Happiness = cookies! chocolate chip!!

maximum happiness = cough dough + half-baked cookies + full-term cookies

How this works: You get to eat the cookie dough as soon as it is mixed. Save some for later, because you have 10 minutes to wait before the cookies are done (15 min in my oven). But wait – don’t forget to snag a couple cookies midway through. They’re still soft so you need a metal spatula, but the only thing better than chocolate chip cookie dough is warm melty chocolate chip cookie dough.

You get to eat cookies at each stage of development, and then if you saved enough, you can finish off your snack with more cookie dough.

The recipe!! Adapted from Vegan Cookies Invade Your Cookie Jar

Chocolate Chip Cookies (Dough)
1/2 to 3/4 cup sugar (sometimes more is better than less)
1/2 cup canola oil
1/4 cup non-dairy milk
1 tablespoon of tapioca flour
1 teaspoon vanilla
1 3/4 cups AP flour
1/2 teaspoon baking soda
1/2 teaspoon salt
1+ cup chocolate chips (to taste! the more the merrier)
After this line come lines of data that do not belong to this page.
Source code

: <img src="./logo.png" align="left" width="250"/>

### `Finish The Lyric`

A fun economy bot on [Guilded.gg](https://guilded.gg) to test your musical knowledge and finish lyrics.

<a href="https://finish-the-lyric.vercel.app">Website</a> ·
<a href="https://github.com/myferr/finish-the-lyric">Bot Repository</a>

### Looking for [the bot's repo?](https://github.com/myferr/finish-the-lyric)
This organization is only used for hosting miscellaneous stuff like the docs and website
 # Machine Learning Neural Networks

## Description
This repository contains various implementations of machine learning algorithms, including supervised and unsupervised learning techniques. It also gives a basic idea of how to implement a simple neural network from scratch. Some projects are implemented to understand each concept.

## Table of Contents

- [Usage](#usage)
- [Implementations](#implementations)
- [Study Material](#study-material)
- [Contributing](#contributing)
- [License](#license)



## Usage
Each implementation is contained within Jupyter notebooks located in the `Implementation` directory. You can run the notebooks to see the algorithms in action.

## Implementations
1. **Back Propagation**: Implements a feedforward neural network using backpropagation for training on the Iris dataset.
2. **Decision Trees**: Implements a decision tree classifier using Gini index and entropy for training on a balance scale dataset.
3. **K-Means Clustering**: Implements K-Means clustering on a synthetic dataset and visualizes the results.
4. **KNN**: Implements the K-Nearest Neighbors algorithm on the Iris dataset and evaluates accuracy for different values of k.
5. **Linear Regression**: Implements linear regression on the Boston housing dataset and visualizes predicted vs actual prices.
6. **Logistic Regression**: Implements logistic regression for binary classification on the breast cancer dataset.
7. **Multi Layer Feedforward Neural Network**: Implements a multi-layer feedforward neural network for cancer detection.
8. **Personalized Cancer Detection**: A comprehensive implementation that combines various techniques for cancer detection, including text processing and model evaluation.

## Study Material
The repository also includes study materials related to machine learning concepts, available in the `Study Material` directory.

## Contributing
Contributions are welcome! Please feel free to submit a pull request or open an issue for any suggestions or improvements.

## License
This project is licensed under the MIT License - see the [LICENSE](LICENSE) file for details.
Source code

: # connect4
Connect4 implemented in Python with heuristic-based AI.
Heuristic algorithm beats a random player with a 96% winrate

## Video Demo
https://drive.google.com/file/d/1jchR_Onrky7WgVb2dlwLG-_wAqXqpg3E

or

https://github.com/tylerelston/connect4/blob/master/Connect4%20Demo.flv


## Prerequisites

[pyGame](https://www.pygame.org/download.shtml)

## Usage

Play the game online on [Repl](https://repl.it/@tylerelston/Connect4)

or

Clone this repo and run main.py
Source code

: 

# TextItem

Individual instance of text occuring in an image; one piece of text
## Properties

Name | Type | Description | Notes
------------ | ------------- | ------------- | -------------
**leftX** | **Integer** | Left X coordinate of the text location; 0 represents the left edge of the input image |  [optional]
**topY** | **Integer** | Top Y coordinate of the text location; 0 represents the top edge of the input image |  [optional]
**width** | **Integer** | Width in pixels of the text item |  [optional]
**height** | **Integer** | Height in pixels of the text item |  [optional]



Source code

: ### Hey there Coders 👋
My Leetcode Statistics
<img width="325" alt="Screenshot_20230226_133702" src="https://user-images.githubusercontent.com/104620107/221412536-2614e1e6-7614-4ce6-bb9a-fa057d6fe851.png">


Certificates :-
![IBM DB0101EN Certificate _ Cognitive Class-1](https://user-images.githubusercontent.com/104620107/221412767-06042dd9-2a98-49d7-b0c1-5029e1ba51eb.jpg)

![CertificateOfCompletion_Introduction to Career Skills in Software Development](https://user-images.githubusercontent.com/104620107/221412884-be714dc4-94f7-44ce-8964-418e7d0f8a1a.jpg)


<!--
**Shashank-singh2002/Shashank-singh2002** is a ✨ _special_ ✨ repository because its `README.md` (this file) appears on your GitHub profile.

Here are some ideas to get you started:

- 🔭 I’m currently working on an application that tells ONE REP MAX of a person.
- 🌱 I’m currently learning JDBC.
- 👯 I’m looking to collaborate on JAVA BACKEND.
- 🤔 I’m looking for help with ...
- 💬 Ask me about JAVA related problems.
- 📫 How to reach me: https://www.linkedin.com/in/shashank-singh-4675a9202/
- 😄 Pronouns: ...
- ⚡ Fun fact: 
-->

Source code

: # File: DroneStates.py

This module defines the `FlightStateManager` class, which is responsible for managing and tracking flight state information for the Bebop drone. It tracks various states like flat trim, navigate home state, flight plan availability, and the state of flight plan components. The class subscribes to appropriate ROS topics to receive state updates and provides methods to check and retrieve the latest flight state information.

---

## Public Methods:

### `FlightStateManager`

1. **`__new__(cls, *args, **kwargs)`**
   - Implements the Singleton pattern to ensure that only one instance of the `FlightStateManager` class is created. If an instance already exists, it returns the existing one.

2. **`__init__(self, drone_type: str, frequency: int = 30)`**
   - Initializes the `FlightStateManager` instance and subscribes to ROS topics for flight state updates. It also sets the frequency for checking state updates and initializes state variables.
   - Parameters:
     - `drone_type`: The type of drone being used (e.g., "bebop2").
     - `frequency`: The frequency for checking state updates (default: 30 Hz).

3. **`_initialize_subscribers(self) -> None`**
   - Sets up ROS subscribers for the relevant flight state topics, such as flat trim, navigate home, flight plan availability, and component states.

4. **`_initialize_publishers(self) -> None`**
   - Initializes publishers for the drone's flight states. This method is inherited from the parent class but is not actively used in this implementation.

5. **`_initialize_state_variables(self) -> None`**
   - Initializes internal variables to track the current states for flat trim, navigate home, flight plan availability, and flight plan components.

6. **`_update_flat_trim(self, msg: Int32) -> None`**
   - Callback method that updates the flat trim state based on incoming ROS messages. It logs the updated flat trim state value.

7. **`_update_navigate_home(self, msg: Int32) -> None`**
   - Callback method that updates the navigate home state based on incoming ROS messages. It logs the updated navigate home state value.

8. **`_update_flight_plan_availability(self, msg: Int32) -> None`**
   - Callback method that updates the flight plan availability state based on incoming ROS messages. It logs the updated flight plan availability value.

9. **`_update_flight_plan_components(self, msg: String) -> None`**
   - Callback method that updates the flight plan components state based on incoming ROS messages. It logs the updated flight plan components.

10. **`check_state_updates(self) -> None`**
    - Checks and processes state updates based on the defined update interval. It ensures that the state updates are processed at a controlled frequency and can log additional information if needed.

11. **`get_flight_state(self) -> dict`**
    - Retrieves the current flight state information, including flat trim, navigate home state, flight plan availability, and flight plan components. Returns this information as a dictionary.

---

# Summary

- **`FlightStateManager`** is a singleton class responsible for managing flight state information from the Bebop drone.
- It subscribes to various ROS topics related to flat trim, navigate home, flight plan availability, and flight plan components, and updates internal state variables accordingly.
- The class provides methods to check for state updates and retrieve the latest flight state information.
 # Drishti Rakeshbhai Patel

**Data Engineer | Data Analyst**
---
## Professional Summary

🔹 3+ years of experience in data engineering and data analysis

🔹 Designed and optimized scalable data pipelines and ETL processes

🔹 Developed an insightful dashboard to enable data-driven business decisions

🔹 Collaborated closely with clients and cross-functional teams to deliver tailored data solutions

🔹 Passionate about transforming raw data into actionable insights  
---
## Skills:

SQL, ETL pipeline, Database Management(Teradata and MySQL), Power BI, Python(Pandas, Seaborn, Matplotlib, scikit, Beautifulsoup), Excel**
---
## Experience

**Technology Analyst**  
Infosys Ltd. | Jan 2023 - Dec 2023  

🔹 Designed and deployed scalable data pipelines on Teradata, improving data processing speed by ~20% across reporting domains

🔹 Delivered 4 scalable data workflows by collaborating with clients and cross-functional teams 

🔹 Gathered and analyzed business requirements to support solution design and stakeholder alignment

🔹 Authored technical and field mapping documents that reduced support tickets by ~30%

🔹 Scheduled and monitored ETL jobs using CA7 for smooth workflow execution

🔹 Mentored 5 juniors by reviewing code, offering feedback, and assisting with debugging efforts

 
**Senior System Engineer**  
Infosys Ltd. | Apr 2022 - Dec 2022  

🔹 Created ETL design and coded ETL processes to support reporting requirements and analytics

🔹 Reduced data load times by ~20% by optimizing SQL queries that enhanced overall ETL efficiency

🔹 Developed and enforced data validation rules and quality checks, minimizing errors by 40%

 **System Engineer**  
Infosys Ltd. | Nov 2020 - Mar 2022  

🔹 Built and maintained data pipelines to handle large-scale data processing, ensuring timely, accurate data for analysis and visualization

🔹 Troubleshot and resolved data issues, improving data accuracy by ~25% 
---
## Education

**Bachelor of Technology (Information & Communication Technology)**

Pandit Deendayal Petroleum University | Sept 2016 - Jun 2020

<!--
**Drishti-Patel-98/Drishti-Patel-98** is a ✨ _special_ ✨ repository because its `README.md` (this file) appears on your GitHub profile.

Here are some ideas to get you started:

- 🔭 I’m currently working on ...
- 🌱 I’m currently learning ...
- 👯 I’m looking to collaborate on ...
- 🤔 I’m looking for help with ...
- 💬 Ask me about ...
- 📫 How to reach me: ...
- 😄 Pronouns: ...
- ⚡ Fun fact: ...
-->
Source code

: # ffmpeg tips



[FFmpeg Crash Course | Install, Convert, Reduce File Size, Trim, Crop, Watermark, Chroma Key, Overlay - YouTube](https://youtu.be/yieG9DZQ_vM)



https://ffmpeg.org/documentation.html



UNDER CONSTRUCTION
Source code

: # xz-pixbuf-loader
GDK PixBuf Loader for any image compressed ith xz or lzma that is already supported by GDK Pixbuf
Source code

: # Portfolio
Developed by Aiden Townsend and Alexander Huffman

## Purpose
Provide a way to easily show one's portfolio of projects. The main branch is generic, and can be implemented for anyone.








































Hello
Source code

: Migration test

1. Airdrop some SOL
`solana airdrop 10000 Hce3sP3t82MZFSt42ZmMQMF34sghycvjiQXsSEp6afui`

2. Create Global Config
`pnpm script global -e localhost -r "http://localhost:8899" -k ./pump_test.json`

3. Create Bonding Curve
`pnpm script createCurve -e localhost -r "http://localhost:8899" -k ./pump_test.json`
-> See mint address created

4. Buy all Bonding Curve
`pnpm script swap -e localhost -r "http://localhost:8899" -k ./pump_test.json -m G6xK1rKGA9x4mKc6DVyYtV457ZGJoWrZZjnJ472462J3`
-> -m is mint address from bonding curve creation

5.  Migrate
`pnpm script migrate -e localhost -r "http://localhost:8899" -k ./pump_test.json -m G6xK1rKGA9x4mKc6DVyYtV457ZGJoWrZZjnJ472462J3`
For the egg effect, mix the sugar through vanilla vigorously with a fork (or preferred utensil) before adding the dry ingredients. Save some to eat. Bake the remaining cookie dough (1 tablespoon scoops) for 10 minutes at 350F, or more, depending on the health of your oven.

————

* I understand that making cookies at 10pm isn’t exactly the healthiest thing to do. There are those who believe that sugar is addictive and evil. Perhaps they are right. The effect of my tripartite cookie feast has been to make me as bouncy as Sprocket. This is a considerable achievement. I should use my extra energy to clean the Miao House (house guests this weekend! brother & friend!! staying in the Miao House for the first time in years!!), but instead I am blogging and folding paper cranes. Oh, and eating cookies. 😀

** Tomorrow, I will go running for the first time in two weeks. My ankle is 95% better, just some tenderness when I press around my Achilles’ tendon. This is good news because the more I run, the healthier I eat. It’s like my body demands better nutrition (and less sugar) when it needs more fuel. Sugar only leads me astray when I’m not running.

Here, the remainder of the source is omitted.